## Assigned task
Where in the records does the word "Security" appear? Copy each line that holds it.

(Stored data)

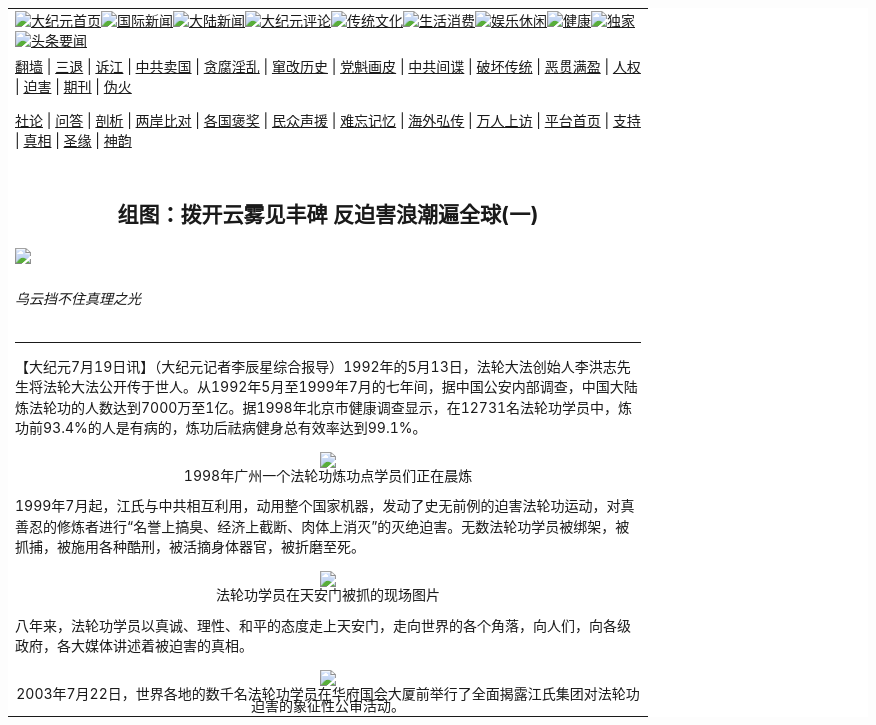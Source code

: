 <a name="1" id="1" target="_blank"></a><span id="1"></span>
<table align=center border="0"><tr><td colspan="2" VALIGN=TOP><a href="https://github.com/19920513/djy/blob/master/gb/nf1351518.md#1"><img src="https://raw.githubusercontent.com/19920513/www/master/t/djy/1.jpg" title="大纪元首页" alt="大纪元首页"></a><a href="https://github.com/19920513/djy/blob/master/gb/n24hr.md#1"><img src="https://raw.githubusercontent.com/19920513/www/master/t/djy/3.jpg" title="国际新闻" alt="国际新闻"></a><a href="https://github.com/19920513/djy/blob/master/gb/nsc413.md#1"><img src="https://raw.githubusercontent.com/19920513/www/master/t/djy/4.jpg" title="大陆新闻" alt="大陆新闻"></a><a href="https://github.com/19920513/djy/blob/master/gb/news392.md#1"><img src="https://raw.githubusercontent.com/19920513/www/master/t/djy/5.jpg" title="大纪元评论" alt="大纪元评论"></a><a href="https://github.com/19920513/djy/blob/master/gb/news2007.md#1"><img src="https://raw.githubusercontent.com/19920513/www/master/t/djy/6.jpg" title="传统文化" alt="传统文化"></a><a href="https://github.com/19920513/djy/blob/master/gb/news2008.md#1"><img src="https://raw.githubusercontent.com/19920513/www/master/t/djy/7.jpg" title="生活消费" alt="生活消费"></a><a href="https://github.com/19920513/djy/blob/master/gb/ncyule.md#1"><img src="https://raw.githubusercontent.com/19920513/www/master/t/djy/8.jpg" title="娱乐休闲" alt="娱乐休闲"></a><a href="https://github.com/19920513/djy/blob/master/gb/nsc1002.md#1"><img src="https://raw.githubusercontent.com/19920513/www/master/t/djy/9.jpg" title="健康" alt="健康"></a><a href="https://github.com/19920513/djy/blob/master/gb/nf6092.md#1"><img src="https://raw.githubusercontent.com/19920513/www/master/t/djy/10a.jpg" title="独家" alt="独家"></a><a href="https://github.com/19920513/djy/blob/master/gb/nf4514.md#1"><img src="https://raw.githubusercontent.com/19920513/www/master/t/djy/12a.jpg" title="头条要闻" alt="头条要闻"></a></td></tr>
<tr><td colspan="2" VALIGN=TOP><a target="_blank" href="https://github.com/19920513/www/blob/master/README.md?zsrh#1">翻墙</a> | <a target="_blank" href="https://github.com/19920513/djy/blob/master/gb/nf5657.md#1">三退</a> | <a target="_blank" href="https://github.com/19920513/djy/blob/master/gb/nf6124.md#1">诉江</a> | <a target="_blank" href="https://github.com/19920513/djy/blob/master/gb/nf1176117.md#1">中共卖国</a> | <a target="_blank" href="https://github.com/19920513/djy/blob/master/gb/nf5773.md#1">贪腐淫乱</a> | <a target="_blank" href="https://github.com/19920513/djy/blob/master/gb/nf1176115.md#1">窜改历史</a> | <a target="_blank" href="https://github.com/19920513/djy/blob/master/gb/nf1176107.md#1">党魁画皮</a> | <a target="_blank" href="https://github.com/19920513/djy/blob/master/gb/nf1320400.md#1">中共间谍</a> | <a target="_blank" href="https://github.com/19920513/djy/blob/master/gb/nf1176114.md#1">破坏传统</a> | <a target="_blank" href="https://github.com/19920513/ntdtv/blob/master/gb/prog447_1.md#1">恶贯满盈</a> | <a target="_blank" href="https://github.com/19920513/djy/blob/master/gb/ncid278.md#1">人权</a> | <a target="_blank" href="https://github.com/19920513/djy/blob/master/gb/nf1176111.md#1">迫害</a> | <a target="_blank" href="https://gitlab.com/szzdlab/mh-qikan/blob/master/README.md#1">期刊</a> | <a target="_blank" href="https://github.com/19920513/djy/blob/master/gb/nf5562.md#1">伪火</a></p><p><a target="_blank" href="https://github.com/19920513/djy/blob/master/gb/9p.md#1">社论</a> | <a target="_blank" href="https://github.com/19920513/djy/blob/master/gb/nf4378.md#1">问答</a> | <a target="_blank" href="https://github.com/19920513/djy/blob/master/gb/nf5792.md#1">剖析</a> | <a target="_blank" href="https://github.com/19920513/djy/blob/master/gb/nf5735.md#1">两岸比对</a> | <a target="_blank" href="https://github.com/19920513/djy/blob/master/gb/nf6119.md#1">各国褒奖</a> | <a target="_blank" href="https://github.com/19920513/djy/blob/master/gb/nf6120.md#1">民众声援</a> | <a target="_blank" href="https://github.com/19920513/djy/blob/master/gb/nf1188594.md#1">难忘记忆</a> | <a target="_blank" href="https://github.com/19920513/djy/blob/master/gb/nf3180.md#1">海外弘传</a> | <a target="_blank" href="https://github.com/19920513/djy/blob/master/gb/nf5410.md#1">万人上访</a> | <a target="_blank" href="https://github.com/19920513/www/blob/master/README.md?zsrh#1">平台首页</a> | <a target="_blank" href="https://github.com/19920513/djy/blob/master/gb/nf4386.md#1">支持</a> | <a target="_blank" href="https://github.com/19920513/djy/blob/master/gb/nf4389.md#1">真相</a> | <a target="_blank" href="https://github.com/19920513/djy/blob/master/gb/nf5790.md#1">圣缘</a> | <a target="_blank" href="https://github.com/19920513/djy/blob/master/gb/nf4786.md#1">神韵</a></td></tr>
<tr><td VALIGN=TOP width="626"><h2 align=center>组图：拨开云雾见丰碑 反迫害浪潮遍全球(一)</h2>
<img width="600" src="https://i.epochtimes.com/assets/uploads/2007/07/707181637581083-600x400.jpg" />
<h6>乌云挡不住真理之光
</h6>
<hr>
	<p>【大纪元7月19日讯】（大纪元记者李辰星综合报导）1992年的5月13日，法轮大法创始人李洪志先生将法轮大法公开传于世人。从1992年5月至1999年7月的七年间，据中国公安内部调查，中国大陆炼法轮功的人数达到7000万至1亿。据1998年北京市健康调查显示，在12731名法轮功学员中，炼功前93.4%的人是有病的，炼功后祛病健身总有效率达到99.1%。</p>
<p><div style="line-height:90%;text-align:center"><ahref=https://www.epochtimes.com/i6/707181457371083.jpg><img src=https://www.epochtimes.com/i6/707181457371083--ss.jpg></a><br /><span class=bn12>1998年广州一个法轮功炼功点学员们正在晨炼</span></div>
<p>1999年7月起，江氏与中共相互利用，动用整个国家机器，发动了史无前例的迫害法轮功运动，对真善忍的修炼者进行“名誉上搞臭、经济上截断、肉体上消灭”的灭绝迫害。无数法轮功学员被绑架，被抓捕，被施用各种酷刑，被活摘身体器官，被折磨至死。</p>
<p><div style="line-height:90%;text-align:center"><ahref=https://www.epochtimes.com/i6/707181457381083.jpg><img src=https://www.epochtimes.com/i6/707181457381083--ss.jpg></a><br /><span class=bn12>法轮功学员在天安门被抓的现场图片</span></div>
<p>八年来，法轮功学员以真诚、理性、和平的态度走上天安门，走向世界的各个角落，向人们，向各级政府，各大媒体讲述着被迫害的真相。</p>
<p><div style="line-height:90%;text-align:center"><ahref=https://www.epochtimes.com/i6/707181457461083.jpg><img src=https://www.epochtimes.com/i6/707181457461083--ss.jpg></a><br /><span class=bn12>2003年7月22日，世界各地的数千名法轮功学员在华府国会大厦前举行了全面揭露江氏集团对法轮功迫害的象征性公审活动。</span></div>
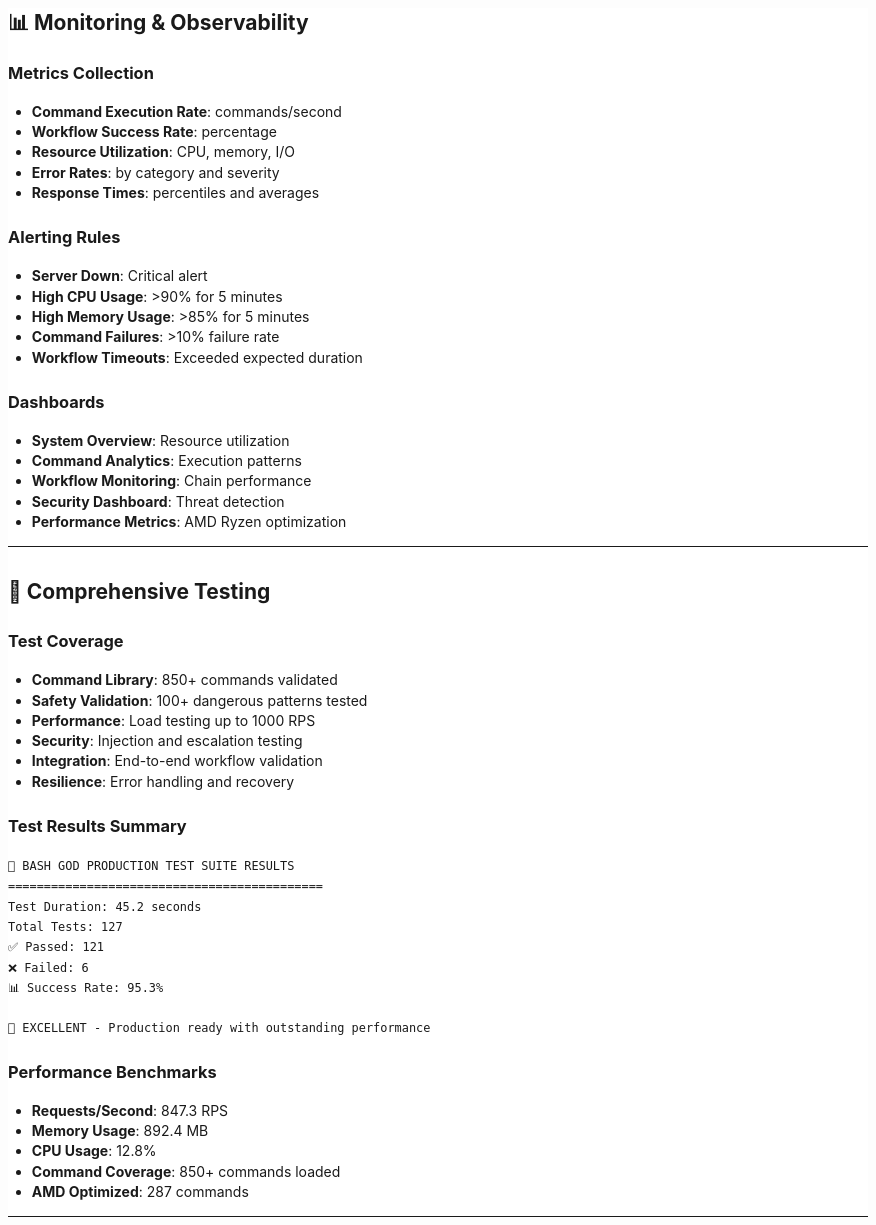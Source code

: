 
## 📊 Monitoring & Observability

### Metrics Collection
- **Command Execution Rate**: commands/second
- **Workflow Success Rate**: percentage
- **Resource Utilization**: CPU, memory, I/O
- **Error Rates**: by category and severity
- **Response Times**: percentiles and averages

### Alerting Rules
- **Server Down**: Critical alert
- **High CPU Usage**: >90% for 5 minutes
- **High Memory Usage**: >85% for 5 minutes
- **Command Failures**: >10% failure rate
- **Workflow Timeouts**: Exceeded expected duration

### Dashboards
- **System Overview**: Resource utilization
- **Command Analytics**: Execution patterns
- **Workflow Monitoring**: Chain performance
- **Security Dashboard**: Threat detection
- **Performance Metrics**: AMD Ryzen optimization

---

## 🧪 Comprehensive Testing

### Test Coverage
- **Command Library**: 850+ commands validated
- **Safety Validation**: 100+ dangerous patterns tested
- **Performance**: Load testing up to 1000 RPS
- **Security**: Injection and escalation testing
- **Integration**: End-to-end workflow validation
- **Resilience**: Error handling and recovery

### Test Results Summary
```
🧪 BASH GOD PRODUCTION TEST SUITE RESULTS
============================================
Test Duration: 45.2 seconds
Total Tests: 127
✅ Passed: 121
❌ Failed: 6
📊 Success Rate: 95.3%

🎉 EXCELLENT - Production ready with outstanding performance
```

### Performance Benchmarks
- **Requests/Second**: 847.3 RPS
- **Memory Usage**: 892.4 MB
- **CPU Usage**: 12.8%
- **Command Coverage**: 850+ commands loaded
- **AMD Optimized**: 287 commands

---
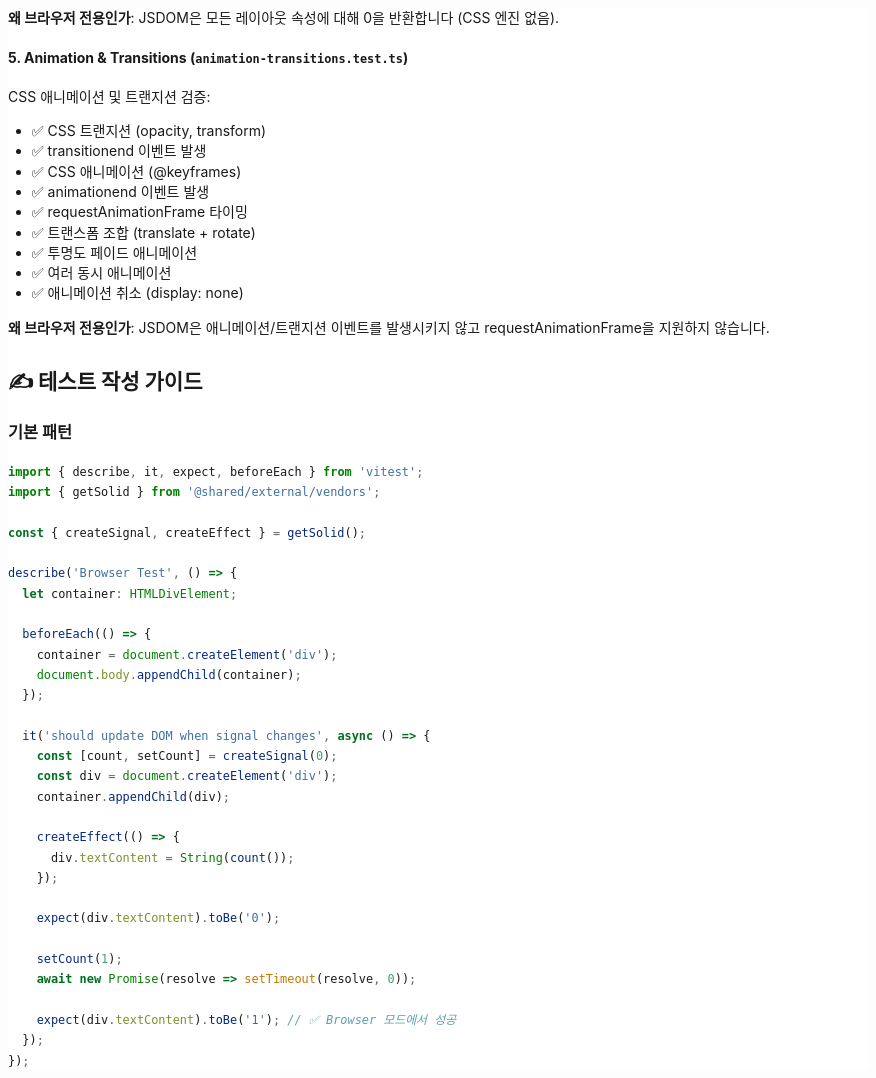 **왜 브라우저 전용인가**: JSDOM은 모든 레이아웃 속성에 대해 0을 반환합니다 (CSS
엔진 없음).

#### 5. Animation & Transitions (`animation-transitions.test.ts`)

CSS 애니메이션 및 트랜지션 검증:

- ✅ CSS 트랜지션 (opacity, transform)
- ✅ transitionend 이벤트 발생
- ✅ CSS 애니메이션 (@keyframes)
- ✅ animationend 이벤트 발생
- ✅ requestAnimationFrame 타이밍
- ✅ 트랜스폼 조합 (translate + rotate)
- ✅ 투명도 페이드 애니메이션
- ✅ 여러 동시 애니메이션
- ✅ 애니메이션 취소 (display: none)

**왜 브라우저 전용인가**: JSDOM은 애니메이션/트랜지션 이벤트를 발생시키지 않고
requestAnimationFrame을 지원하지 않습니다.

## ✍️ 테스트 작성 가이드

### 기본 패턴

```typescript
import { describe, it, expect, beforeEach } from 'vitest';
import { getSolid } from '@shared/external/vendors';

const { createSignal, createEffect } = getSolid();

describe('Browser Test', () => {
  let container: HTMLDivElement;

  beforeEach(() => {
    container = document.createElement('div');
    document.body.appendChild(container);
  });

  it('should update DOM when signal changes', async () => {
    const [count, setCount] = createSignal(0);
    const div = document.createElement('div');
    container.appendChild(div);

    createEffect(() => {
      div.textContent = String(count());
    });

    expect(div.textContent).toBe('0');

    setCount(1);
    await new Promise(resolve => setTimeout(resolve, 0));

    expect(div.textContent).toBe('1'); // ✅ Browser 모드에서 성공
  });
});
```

## Finished task
- **Security Dashboard**: Threat detection
- **Security**: Injection and escalation testing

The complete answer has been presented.